【スポーツ】君は拳四朗を見たか

 ボクシング界に新たなスター誕生の予感だ。その名は拳四朗(けん・しろう)、京都のBMBジム所属の23歳。12日に自身初タイトルとなるWBCユース世界ライトフライ級王座を獲得したばかりの右ボクサーファイターだ。

 日本の軽量級には、スーパーフライ級の井上尚弥(大橋)、河野公平(ワタナベ)、フライ級の井岡一翔(井岡)、ライトフライ級には田口良一(ワタナベ)、そしてミニマム級に高山勝成(仲里)、田中恒成(畑中)と世界王者が名を連ねる。拳もこの中に割って入る逸材だ。

 関西大時代の13年に国体で優勝し、14年8月のデビュー以来5連勝。12月27日には、日本王者の堀川謙一(SFマキ)への挑戦も決まっている。35歳のベテラン相手にも「自信はある。足を使い、ジャブを多く出せば勝てる」と言い切る。

 拳の魅力はスピードとテクニックあふれるファイトスタイルだが、それを際立たせるのがルックスとのギャップだ。失礼ながら、一見中学生でも通りそうな色白の童顔。かわいい顔をして5勝のうち3つがTKO勝ちだ。

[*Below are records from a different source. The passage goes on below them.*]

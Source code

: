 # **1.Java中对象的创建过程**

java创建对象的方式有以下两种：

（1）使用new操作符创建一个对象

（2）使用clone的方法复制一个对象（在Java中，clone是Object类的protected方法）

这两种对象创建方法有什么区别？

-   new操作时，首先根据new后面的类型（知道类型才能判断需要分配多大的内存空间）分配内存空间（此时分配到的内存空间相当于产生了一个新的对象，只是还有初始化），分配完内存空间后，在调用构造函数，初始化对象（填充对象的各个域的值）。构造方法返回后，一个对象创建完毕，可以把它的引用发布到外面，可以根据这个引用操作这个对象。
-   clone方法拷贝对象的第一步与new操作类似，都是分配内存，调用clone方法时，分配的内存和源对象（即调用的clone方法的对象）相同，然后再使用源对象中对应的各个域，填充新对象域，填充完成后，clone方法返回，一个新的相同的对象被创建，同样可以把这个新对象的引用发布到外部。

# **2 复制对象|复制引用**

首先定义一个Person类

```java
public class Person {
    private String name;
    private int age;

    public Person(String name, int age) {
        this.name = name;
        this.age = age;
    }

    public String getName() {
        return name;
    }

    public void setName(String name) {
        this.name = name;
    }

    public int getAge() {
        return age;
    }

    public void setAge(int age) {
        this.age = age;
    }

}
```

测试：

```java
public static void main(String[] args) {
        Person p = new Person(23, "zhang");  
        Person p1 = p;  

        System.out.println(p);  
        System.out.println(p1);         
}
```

 ジムの会長は、父親で元東洋太平洋ライトヘビー級王者、日本ミドル級王者の寺地永(てらじ・ひさし)氏。ケンシロウの名は「北斗の拳」からもらい、寺地拳四朗が本名(次男)。ボクシングでは名前だけのリングネームは認められないため、本名使用を打診されたが「本人の希望でリングネームは“ケン・シロウ”にしています」(寺地会長)と笑った。顔はそぐわないものの、繰り出す拳の鋭さはケンシロウだ。

 面影は父親譲りだが、身長189センチの父に対して拳四朗は164センチ。父は24戦のキャリアで20勝(11KO)1敗3分、1敗は日本ミドル級王者時代の竹原慎二戦。拳四朗は父の後を追い、まずは国内3組目の親子王者(過去にライオン野口・恭、カシアス内藤、律樹)を目指す。そして「どんどん上のベルトを取っていきたい」と、世界のケンシロウを狙っている。